The Close Reading of Poetry
A Practical Introduction and Guide to Explication

Keywords: Diction, Register, & Tone

Pay very close attention to what individual words mean—and especially to what you think might be keywords, since this is where meaning can be concentrated.

  • Which words stand out, and why?

Consider how words may carry more than one meaning. A dictionary is useful, especially one based on historical principles, since it will point to how the meanings of words may have changed over time. For, example, silly once meant helpless; awesome might not mean really cool, but suggest feelings of deep reverence or inspiration—or even the sublime.

  • Do any words carry non-contemporary or unfamiliar meanings?
  • Do any words likely carry multiple and/or ambiguous meanings?
  • Do repeated words carry the same meaning when repeated, or do they change meaning? Words often evolve in meaning when repeated.
  • Do particular words or phrases seem drawn to or connected with each other? These often add up so that a clearer sense of the poem emerges. Words with similar sounds can also draw attention to each other?
  • Do certain words seem to clash with each other, and what effect does this have? Think in terms of oppositions, tensions, conflicts, and binaries..
  • Do you notice lots of things (nouns) or lots of action (verbs)? Is the poem concrete, about specific things and places, or is the poem more abstract, about concepts or ideas? Is the poem full of movement, or does it seem to stay still and look at or consider one thing?
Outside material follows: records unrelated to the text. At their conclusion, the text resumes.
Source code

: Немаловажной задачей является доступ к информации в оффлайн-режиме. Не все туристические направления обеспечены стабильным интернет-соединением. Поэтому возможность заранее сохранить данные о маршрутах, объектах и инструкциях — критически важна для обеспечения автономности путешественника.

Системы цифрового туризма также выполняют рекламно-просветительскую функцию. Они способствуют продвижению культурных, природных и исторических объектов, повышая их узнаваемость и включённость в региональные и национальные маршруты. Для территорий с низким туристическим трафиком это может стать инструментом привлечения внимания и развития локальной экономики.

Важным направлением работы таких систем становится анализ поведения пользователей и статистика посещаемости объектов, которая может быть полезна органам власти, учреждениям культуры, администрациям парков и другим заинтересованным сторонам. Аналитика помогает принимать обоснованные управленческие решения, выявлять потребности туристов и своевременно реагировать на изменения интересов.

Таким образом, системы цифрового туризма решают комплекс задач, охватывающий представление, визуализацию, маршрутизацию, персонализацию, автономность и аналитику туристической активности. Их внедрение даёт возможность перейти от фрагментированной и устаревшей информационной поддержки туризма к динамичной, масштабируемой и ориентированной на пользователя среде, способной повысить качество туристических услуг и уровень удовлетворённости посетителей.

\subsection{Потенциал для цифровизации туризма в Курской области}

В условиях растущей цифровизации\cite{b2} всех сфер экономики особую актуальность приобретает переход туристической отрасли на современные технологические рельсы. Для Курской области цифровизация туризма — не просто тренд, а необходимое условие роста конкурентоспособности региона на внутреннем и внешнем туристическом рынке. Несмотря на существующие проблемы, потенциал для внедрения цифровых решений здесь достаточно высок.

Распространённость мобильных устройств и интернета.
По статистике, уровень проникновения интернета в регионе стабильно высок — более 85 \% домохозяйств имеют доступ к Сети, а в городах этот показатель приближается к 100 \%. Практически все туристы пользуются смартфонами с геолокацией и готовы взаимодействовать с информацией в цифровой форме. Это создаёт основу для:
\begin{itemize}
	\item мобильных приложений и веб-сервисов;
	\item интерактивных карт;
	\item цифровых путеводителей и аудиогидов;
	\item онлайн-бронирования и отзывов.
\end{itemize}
Consider word choice, or diction:

  • Is the word choice distinctive? Does it add up to a kind of style—for example, is it elaborate, dense, simple, old-fashioned, formal, conversational, descriptive, abstract, or any other quality?
  • How would you describe the level of language and vocabulary ( register): informal, formal, common, casual, neutral, mixed?

Tone. Address the tone of the speaker or narrator, which is the attitude taken by the poem’s voice toward the subject of the poem:

  • What is the attitude taken by the voice of the poem toward the subjects of the poem? Is the tone serious, ironic, amorous, argumentative, distant, intimate, somber, angry, playful, cheerful, despondent, conversational, yearning, etc.—or is it mixed, changing, ambiguous, or unclear? Remember that tone often changes in the course of a poem.
  • Is there any kind of realization about the subject that the speaker of the poem comes to? What is that realization?
  • Does that voice seem to be aware of YOU, the reader? Can you even tell this? In short, what is the attitude of the speaker to YOU, since, as reader, you are part of the poem’s subject?

[Key terms: style, diction, register, tone, irony, ambiguity.]